** DATASET EXTRACT follows **

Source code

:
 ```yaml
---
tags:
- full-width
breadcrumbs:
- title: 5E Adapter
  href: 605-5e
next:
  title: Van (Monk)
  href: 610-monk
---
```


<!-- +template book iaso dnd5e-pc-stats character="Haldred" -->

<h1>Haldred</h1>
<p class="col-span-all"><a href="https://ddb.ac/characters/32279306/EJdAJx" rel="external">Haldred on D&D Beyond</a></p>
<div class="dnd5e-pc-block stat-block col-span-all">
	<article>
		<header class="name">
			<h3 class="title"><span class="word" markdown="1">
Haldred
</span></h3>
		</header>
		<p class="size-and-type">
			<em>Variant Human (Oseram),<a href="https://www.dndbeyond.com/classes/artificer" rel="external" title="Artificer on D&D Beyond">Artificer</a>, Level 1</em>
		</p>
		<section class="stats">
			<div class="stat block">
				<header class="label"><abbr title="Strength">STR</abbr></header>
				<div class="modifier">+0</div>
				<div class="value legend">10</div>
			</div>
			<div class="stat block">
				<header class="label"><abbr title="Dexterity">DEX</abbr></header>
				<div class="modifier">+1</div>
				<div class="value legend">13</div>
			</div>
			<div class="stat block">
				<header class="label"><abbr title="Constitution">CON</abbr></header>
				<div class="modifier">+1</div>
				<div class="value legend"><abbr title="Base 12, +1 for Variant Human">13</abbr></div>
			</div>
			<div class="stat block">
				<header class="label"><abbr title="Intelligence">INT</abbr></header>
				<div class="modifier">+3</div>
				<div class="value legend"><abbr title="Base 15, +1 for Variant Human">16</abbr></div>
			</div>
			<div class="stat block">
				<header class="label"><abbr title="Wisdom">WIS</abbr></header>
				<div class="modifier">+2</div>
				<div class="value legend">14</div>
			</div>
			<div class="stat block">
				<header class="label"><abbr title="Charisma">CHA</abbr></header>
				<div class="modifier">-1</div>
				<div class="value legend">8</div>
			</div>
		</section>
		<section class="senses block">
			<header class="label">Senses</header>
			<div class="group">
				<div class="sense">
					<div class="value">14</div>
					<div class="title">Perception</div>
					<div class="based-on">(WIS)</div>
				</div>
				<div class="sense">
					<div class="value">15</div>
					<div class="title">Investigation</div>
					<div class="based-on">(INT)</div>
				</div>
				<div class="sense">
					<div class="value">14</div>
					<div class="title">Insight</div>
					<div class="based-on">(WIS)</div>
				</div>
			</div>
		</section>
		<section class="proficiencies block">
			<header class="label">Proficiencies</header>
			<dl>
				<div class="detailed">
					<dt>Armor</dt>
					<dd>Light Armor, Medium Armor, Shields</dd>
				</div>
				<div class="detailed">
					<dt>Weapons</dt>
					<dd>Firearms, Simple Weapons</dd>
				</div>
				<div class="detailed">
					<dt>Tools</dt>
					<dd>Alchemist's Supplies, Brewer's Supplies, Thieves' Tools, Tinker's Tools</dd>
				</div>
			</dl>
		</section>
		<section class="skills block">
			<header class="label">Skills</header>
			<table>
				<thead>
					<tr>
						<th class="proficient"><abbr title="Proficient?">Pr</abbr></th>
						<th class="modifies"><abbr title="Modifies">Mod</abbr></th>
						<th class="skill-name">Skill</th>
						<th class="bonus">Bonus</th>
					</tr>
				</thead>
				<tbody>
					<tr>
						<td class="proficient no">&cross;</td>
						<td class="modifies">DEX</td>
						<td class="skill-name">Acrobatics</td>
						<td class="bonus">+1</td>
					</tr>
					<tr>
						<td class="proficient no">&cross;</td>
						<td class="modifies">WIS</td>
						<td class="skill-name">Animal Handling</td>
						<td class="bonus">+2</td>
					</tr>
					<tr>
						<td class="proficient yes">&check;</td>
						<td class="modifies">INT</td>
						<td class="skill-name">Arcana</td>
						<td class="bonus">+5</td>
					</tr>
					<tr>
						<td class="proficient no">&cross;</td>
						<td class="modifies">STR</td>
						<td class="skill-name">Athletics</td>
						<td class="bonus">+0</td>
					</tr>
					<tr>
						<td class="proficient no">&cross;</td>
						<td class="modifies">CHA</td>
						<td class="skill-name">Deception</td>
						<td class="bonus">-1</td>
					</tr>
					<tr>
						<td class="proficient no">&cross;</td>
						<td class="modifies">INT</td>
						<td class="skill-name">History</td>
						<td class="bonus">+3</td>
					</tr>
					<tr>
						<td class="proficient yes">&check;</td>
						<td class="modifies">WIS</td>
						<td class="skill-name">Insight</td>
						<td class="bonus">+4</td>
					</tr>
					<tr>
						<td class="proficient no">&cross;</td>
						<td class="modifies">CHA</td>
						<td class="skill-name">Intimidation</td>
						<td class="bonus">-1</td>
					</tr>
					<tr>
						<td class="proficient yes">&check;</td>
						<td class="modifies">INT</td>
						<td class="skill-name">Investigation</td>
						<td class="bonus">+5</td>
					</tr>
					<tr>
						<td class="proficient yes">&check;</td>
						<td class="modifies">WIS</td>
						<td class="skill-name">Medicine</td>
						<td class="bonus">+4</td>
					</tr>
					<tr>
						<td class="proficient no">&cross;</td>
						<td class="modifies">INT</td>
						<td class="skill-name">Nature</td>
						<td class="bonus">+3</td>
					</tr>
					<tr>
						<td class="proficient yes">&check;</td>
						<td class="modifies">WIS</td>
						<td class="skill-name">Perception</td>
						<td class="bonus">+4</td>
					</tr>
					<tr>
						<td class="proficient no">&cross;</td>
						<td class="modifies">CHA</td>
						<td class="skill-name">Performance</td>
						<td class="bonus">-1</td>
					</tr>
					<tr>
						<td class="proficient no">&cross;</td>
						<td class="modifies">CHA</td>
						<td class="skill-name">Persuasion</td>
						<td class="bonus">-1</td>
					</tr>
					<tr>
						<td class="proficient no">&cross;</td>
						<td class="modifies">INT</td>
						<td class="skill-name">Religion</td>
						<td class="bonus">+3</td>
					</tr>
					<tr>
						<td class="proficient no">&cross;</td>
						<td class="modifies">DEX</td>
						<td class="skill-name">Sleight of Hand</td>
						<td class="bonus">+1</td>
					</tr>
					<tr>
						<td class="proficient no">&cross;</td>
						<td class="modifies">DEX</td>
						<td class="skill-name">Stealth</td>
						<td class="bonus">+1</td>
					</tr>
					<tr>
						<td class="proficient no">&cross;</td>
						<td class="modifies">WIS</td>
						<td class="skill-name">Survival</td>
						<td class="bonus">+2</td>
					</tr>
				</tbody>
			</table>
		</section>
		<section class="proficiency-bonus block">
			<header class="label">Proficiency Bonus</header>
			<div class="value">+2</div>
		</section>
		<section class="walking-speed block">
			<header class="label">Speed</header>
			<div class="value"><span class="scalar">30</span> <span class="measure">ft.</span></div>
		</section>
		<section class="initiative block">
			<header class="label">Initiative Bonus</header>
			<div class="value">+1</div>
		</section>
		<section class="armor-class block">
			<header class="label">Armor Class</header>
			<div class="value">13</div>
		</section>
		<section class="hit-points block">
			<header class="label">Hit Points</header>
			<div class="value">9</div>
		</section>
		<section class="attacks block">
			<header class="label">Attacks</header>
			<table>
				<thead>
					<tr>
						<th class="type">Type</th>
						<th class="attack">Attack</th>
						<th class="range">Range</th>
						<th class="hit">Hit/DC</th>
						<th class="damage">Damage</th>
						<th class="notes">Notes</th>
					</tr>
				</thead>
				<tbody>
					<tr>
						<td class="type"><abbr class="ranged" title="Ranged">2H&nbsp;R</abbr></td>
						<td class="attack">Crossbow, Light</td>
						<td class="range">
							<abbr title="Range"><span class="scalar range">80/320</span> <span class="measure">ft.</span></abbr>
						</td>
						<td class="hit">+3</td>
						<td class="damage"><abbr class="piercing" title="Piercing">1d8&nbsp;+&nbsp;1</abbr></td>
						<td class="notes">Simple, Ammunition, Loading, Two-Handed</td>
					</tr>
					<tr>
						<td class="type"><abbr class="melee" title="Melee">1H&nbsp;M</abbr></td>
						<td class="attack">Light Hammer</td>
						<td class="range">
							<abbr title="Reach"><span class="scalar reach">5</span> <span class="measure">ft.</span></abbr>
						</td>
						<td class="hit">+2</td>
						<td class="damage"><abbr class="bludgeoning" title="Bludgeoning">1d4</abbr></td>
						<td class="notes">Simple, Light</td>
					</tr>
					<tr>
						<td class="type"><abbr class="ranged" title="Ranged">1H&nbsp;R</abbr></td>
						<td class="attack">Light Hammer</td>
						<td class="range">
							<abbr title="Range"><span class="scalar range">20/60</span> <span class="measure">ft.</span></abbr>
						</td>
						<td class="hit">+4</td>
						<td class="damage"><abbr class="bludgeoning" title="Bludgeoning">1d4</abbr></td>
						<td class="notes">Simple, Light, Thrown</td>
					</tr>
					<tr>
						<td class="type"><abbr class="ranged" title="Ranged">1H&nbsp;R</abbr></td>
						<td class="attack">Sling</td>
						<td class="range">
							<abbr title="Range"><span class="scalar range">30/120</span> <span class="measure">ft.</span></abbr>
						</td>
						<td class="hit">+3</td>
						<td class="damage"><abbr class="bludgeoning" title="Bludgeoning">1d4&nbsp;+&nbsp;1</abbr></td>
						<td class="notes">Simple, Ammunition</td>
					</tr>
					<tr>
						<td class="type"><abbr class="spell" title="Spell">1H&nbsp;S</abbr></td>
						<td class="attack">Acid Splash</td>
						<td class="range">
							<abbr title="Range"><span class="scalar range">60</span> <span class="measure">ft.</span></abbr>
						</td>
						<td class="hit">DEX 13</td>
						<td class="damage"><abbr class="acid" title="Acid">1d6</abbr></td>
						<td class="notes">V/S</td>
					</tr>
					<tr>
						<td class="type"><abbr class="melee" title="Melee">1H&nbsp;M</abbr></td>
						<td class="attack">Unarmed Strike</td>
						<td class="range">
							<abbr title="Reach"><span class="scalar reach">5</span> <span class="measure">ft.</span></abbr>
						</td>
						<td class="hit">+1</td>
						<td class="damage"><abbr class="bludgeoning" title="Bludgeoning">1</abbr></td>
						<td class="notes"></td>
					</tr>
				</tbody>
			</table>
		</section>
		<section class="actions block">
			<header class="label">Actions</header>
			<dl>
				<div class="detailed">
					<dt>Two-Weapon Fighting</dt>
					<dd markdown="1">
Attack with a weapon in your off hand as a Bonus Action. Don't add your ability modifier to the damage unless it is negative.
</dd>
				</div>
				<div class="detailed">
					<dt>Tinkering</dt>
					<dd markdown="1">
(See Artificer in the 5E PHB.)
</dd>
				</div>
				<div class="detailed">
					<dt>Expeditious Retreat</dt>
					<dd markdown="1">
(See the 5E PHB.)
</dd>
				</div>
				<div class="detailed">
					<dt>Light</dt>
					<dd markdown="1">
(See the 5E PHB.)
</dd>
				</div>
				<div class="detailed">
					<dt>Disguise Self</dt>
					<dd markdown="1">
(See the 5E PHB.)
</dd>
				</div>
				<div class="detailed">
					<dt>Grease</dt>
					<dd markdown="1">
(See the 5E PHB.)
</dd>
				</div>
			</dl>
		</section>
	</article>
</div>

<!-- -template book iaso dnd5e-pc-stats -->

** End of DATASET EXTRACT **

• WHAT TO PRODUCE: Among the lines above, find those that contain the word "Tools" and copy them.

• COMPLETED EXERCISE:
					<dt>Tools</dt>
					<dd>Alchemist's Supplies, Brewer's Supplies, Thieves' Tools, Tinker's Tools</dd>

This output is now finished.